• [EXERCISE DETAILS] Please copy all of the records exactly, leaving nothing out.

Dataset entries
== Segment start ==

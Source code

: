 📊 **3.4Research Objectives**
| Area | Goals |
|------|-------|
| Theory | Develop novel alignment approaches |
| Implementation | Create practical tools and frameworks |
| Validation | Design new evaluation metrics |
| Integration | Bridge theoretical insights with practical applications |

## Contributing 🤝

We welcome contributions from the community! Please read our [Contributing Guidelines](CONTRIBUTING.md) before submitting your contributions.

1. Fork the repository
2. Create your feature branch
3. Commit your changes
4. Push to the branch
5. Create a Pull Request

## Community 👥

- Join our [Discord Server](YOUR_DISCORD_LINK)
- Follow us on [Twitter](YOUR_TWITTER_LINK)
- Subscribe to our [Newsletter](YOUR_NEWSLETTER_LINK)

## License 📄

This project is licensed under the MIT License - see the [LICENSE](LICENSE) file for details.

== Segment end ==

• [EXERCISE SOLUTION]
Source code

: 📊 **3.4Research Objectives**
| Area | Goals |
|------|-------|
| Theory | Develop novel alignment approaches |
| Implementation | Create practical tools and frameworks |
| Validation | Design new evaluation metrics |
| Integration | Bridge theoretical insights with practical applications |

## Contributing 🤝

We welcome contributions from the community! Please read our [Contributing Guidelines](CONTRIBUTING.md) before submitting your contributions.

1. Fork the repository
2. Create your feature branch
3. Commit your changes
4. Push to the branch
5. Create a Pull Request

## Community 👥

- Join our [Discord Server](YOUR_DISCORD_LINK)
- Follow us on [Twitter](YOUR_TWITTER_LINK)
- Subscribe to our [Newsletter](YOUR_NEWSLETTER_LINK)

## License 📄

This project is licensed under the MIT License - see the [LICENSE](LICENSE) file for details.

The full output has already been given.